● Work instructions
Look in the listing below for the line that has "## Deployment", then return it and each following line up to and including the one with "box: DOM object", exactly and without pictures.

Data shown below:

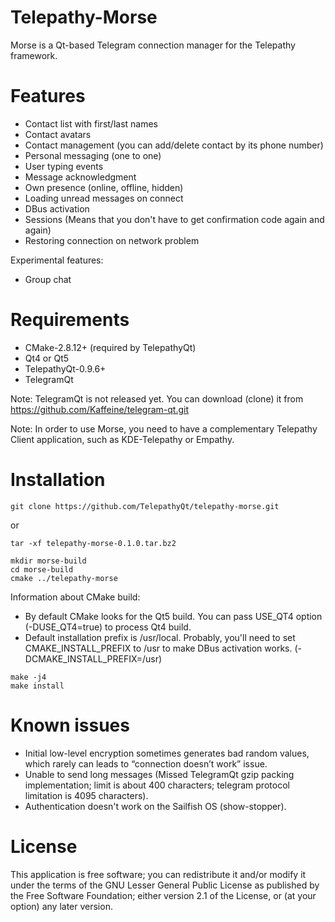 
Telepathy-Morse
================

Morse is a Qt-based Telegram connection manager for the Telepathy framework.

Features
========

* Contact list with first/last names
* Contact avatars
* Contact management (you can add/delete contact by its phone number)
* Personal messaging (one to one)
* User typing events
* Message acknowledgment
* Own presence (online, offline, hidden)
* Loading unread messages on connect
* DBus activation
* Sessions (Means that you don't have to get confirmation code again and again)
* Restoring connection on network problem

Experimental features:
* Group chat

Requirements
============

* CMake-2.8.12+ (required by TelepathyQt)
* Qt4 or Qt5
* TelepathyQt-0.9.6+
* TelegramQt

Note: TelegramQt is not released yet. You can download (clone) it from https://github.com/Kaffeine/telegram-qt.git

Note: In order to use Morse, you need to have a complementary Telepathy Client application, such as KDE-Telepathy or Empathy.

Installation
============

    git clone https://github.com/TelepathyQt/telepathy-morse.git

or

    tar -xf telepathy-morse-0.1.0.tar.bz2

    mkdir morse-build
    cd morse-build
    cmake ../telepathy-morse

Information about CMake build:
* By default CMake looks for the Qt5 build. You can pass USE_QT4 option (-DUSE_QT4=true) to process Qt4 build.
* Default installation prefix is /usr/local. Probably, you'll need to set CMAKE_INSTALL_PREFIX to /usr to make DBus activation works. (-DCMAKE_INSTALL_PREFIX=/usr)

<!-- markdown "code after list" workaround -->

    make -j4
    make install

Known issues
============

* Initial low-level encryption sometimes generates bad random values, which rarely can leads to “connection doesn’t work” issue.
* Unable to send long messages (Missed TelegramQt gzip packing implementation; limit is about 400 characters; telegram protocol limitation is 4095 characters).
* Authentication doesn't work on the Sailfish OS (show-stopper).

License
=======

This application is free software; you can redistribute it and/or modify it
under the terms of the GNU Lesser General Public License as published by
the Free Software Foundation; either version 2.1 of the License,
or (at your option) any later version.
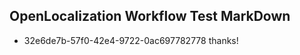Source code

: ## OpenLocalization Workflow Test MarkDown
* 32e6de7b-57f0-42e4-9722-0ac697782778 
thanks!<!--HONumber=Mar16_HO4-->
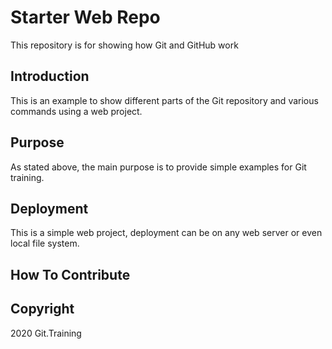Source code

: # Starter Web Repo

This repository is for showing how Git and GitHub work

## Introduction

This is an example to show different parts of the Git repository and various commands using a web project.

## Purpose

As stated above, the main purpose is to provide simple examples for Git training.

## Deployment

This is a simple web project, deployment can be on any web server or even local file system.

## How To Contribute

## Copyright

2020 Git.Training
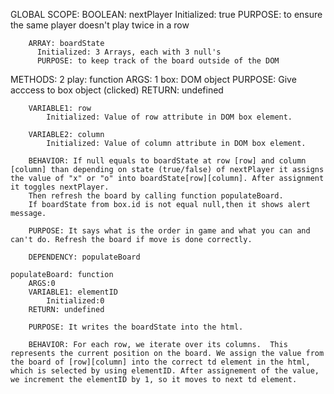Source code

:  GLOBAL SCOPE: 
		BOOLEAN: nextPlayer
		  Initialized: true
          PURPOSE: to ensure the same player doesn't play twice in a row

        ARRAY: boardState
          Initialized: 3 Arrays, each with 3 null's
          PURPOSE: to keep track of the board outside of the DOM

METHODS: 2
	play: function
		ARGS: 1
			box: DOM object 
			PURPOSE: Give acccess to box object (clicked) 
	    RETURN: undefined

        VARIABLE1: row
            Initialized: Value of row attribute in DOM box element. 
            
        VARIABLE2: column
            Initialized: Value of column attribute in DOM box element.

		BEHAVIOR: If null equals to boardState at row [row] and column [column] than depending on state (true/false) of nextPlayer it assigns the value of "x" or "o" into boardState[row][column]. After assignment it toggles nextPlayer. 
		Then refresh the board by calling function populateBoard.
		If boardState from box.id is not equal null,then it shows alert message.

		PURPOSE: It says what is the order in game and what you can and can't do. Refresh the board if move is done correctly.

		DEPENDENCY: populateBoard
    
    populateBoard: function
        ARGS:0
        VARIABLE1: elementID
            Initialized:0
        RETURN: undefined

        PURPOSE: It writes the boardState into the html.

        BEHAVIOR: For each row, we iterate over its columns.  This represents the current position on the board. We assign the value from the board of [row][column] into the correct td element in the html, which is selected by using elementID. After assignement of the value, we increment the elementID by 1, so it moves to next td element.  

        
			


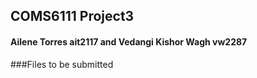 ## COMS6111 Project3
#### Ailene Torres ait2117 and Vedangi Kishor Wagh vw2287

###Files to be submitted


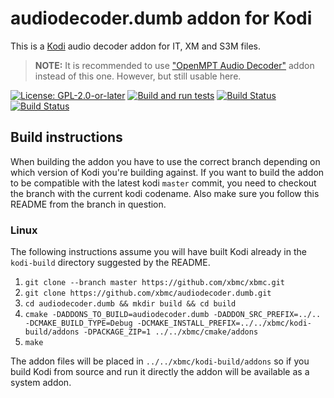 # audiodecoder.dumb addon for Kodi

This is a [Kodi](https://kodi.tv) audio decoder addon for IT, XM and S3M files.

> **NOTE:** It is recommended to use ["OpenMPT Audio Decoder"](https://github.com/xbmc/audiodecoder.openmpt) addon instead of this one. However, but still usable here.

[![License: GPL-2.0-or-later](https://img.shields.io/badge/License-GPL%20v2+-blue.svg)](LICENSE.md)
[![Build and run tests](https://github.com/xbmc/audiodecoder.wsr/actions/workflows/build.yml/badge.svg?branch=Nexus)](https://github.com/xbmc/audiodecoder.wsr/actions/workflows/build.yml)
[![Build Status](https://dev.azure.com/teamkodi/binary-addons/_apis/build/status/xbmc.audiodecoder.dumb?branchName=Nexus)](https://dev.azure.com/teamkodi/binary-addons/_build/latest?definitionId=1&branchName=Nexus)
[![Build Status](https://jenkins.kodi.tv/view/Addons/job/xbmc/job/audiodecoder.dumb/job/Nexus/badge/icon)](https://jenkins.kodi.tv/blue/organizations/jenkins/xbmc%2Faudiodecoder.dumb/branches/)
<!--- [![Build Status](https://ci.appveyor.com/api/projects/status/github/xbmc/audiodecoder.dumb?branch=Nexus&svg=true)](https://ci.appveyor.com/project/xbmc/audiodecoder-dumb?branch=Nexus) -->

## Build instructions

When building the addon you have to use the correct branch depending on which version of Kodi you're building against. 
If you want to build the addon to be compatible with the latest kodi `master` commit, you need to checkout the branch with the current kodi codename.
Also make sure you follow this README from the branch in question.

### Linux

The following instructions assume you will have built Kodi already in the `kodi-build` directory 
suggested by the README.

1. `git clone --branch master https://github.com/xbmc/xbmc.git`
2. `git clone https://github.com/xbmc/audiodecoder.dumb.git`
3. `cd audiodecoder.dumb && mkdir build && cd build`
4. `cmake -DADDONS_TO_BUILD=audiodecoder.dumb -DADDON_SRC_PREFIX=../.. -DCMAKE_BUILD_TYPE=Debug -DCMAKE_INSTALL_PREFIX=../../xbmc/kodi-build/addons -DPACKAGE_ZIP=1 ../../xbmc/cmake/addons`
5. `make`

The addon files will be placed in `../../xbmc/kodi-build/addons` so if you build Kodi from source and run it directly 
the addon will be available as a system addon.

End of Data shown.

● Answer space
## Deployment

This is a simple web project, deployment can be on any web server or even local file system.

## How To Contribute

## Copyright

2020 Git.Training
Source code

:  GLOBAL SCOPE: 
		BOOLEAN: nextPlayer
		  Initialized: true
          PURPOSE: to ensure the same player doesn't play twice in a row

        ARRAY: boardState
          Initialized: 3 Arrays, each with 3 null's
          PURPOSE: to keep track of the board outside of the DOM

METHODS: 2
	play: function
		ARGS: 1
			box: DOM object 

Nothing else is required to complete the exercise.